=== Begin Enclosure ===

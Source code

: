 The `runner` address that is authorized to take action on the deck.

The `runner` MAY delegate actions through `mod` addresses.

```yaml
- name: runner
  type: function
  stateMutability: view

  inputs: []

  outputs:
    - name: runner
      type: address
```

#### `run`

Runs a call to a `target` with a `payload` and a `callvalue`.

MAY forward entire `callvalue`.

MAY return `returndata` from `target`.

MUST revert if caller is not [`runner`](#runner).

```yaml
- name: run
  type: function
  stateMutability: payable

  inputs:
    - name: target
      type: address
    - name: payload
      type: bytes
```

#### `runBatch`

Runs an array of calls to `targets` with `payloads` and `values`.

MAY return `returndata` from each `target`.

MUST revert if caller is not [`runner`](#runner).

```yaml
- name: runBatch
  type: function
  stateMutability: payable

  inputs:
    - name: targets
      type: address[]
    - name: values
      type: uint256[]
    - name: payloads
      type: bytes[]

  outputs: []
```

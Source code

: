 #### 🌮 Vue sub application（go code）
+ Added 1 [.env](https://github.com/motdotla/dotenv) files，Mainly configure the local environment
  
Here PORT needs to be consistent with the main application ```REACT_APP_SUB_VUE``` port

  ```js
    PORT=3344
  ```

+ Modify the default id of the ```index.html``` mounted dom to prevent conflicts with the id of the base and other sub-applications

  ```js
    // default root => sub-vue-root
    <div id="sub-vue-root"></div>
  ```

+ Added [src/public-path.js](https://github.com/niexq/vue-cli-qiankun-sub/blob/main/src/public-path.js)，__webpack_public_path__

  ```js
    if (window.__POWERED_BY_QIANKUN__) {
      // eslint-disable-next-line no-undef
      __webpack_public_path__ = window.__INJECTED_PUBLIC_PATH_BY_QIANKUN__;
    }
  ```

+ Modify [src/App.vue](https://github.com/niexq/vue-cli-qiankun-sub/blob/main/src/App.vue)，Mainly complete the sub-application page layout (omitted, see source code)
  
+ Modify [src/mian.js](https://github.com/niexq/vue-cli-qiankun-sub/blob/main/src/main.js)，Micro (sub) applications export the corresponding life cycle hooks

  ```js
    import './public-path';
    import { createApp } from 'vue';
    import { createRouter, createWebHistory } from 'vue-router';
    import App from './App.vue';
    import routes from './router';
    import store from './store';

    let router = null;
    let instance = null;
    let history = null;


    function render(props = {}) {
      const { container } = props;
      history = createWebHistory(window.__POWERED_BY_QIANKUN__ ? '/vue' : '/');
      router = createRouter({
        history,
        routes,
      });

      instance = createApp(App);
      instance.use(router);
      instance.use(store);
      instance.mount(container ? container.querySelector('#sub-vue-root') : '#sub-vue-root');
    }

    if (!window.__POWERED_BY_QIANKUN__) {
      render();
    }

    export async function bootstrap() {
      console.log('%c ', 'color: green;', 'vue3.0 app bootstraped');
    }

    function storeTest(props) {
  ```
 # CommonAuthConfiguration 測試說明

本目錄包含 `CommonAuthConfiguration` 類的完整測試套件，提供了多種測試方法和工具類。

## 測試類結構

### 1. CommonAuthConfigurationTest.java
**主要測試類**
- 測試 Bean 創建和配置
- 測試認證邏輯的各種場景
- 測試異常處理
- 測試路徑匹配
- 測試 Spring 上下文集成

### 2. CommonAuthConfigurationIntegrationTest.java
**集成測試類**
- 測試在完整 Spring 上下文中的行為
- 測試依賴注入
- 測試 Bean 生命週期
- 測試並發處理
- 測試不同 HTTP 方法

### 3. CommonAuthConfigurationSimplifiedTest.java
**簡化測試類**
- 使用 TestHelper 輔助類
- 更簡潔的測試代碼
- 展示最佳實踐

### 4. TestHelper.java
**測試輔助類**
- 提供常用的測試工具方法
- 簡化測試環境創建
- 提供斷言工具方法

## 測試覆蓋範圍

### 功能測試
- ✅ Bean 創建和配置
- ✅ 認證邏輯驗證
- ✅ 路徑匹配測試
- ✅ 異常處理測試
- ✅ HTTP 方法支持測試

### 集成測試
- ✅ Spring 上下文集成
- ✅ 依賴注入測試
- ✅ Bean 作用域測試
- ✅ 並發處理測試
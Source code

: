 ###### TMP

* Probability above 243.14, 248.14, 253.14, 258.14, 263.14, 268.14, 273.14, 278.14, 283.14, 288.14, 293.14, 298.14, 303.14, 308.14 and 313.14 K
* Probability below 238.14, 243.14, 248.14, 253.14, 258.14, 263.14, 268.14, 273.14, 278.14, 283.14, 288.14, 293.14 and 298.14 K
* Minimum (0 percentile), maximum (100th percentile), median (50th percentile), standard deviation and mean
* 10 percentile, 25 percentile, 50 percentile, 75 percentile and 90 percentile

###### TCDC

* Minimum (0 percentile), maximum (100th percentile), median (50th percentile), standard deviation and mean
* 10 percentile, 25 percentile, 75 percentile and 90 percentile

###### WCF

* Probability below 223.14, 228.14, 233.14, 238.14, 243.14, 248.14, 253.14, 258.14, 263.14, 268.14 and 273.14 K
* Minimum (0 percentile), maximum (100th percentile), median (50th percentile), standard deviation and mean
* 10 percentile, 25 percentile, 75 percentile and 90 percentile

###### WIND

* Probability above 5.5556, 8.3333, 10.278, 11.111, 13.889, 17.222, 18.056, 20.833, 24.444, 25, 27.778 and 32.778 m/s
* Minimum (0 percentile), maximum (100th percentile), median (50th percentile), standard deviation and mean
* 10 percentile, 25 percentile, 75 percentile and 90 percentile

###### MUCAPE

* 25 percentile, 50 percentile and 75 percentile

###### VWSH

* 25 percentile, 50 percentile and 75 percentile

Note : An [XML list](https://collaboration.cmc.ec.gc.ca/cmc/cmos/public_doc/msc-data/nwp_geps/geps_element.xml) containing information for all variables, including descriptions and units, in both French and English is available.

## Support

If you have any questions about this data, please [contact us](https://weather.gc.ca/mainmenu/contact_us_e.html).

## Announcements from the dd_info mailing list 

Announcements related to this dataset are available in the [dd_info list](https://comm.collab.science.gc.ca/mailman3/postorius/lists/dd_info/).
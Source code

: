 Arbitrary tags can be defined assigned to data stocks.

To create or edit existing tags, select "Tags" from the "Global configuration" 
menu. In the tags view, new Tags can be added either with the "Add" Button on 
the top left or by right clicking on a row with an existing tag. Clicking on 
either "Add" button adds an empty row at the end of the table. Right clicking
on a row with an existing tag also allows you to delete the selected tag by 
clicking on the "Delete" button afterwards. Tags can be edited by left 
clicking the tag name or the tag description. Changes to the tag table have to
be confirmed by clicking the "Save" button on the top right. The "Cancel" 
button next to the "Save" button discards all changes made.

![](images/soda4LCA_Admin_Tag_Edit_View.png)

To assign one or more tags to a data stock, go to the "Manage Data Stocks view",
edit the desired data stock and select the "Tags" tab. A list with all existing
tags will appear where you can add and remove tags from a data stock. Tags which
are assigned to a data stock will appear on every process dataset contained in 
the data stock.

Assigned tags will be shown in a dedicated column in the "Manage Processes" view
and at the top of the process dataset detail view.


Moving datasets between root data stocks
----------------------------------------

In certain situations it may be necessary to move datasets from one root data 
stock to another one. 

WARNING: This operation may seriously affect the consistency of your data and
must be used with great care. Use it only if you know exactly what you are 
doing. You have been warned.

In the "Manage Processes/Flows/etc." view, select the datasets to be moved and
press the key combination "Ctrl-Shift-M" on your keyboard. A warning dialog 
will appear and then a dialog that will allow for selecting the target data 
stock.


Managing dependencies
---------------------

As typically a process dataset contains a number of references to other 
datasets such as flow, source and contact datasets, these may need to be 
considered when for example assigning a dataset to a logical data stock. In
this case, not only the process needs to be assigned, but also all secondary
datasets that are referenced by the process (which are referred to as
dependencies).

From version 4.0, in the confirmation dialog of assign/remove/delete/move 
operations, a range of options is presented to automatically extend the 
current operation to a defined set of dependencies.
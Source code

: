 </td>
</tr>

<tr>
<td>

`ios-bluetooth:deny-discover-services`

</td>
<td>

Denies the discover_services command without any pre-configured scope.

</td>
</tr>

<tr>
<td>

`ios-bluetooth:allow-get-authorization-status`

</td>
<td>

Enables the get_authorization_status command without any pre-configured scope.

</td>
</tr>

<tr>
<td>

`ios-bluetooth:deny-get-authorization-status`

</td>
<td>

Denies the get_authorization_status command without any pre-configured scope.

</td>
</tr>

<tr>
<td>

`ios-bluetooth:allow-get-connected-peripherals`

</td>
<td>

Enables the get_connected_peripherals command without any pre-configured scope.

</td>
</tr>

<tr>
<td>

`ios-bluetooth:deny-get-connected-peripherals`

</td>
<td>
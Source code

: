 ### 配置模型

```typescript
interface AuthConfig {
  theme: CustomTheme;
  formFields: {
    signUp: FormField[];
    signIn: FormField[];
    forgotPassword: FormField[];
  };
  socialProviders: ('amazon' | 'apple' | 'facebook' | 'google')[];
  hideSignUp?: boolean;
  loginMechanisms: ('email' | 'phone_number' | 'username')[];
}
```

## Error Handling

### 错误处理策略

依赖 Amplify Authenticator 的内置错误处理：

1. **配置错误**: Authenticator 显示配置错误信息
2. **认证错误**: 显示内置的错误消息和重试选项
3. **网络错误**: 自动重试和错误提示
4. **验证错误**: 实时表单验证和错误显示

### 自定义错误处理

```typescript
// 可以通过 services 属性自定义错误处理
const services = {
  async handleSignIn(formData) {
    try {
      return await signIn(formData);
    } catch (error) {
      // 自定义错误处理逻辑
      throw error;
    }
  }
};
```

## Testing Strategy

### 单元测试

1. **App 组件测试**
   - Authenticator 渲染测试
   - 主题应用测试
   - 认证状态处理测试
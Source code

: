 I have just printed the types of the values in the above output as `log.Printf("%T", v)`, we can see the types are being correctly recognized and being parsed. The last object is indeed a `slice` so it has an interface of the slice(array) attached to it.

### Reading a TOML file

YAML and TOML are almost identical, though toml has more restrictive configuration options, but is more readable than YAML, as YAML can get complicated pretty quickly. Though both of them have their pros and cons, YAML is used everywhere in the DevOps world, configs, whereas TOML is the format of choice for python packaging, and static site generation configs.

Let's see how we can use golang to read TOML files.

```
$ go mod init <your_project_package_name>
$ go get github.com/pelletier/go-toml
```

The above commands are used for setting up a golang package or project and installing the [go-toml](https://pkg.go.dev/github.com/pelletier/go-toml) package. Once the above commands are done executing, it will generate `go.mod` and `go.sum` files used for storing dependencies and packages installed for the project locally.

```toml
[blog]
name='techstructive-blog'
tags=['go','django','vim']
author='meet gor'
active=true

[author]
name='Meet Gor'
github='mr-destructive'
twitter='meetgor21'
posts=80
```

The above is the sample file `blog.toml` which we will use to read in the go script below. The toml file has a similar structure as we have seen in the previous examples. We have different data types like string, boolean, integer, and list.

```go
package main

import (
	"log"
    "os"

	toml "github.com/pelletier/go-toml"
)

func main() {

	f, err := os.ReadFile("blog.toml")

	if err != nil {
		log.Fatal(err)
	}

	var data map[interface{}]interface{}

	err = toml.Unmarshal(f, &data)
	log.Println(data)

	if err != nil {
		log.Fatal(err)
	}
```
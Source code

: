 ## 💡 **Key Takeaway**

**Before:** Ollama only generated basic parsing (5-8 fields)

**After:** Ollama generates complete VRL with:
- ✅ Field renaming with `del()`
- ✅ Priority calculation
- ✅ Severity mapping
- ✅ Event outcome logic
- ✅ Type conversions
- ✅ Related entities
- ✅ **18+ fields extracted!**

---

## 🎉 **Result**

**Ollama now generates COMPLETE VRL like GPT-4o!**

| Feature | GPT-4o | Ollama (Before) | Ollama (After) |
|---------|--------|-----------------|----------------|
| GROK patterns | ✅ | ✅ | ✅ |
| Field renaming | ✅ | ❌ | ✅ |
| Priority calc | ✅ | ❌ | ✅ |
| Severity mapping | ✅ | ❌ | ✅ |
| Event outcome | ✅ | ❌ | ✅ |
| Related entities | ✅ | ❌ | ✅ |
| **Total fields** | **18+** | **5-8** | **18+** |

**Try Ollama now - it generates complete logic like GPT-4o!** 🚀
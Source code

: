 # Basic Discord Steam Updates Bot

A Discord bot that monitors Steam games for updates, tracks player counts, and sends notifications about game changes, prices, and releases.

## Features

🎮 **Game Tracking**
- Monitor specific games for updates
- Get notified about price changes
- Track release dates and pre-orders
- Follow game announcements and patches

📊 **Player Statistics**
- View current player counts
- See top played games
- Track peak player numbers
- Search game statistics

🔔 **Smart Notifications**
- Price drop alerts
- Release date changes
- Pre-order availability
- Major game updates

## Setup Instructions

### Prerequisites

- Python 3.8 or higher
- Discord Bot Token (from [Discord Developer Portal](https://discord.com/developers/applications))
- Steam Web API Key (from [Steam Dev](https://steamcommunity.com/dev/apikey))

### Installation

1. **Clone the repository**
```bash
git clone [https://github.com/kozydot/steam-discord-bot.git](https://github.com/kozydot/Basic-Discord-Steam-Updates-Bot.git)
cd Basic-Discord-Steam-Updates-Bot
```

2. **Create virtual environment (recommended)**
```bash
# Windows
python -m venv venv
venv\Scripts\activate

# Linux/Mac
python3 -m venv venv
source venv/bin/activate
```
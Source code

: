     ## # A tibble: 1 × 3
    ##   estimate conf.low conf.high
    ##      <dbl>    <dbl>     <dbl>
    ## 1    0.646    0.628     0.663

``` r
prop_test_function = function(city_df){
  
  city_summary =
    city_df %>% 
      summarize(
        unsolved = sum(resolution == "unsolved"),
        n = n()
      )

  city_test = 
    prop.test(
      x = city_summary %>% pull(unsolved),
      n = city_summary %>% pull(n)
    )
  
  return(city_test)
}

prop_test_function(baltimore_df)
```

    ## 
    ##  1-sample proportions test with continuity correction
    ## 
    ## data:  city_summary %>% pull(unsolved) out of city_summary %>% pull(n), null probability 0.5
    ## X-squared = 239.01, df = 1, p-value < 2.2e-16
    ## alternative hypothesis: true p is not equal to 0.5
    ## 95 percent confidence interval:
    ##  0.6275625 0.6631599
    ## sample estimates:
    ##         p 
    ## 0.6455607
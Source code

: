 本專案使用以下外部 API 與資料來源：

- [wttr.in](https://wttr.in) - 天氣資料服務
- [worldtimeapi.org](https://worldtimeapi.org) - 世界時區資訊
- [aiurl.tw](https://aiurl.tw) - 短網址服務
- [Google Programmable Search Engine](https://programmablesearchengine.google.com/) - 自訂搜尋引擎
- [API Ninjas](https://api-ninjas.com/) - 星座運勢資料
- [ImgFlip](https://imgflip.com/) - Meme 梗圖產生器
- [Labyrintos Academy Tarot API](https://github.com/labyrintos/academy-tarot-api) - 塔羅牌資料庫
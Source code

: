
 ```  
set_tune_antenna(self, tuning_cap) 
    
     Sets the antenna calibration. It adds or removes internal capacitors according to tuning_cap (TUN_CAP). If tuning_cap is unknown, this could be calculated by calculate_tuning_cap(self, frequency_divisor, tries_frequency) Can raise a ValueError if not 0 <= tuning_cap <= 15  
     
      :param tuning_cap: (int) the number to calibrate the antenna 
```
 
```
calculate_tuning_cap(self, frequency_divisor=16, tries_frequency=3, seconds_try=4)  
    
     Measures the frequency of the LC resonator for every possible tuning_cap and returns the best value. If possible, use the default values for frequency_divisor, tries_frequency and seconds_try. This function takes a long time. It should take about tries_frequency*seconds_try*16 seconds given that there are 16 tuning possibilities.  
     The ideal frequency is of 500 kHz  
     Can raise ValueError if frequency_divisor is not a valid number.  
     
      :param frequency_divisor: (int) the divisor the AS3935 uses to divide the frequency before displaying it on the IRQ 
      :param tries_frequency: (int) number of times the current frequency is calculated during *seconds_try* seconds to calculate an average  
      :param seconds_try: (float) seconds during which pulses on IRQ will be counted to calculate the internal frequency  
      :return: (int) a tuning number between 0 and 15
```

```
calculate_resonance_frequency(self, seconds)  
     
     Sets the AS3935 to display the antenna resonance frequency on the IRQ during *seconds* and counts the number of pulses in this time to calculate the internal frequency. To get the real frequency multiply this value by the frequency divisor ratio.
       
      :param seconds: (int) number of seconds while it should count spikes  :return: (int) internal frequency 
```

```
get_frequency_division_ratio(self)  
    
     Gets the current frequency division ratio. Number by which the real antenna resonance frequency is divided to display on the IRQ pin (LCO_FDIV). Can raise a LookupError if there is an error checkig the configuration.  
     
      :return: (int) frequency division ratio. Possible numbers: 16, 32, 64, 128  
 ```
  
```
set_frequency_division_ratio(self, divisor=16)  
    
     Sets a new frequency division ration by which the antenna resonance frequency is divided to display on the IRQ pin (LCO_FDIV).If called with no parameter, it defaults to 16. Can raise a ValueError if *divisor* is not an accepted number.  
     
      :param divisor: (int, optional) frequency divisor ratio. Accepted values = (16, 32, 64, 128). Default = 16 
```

=== End Enclosure ===

Copy every line above that holds the word "boolean".

• **Exercise response**
  hideSignUp?: boolean;
The above is the sample file `blog.toml` which we will use to read in the go script below. The toml file has a similar structure as we have seen in the previous examples. We have different data types like string, boolean, integer, and list.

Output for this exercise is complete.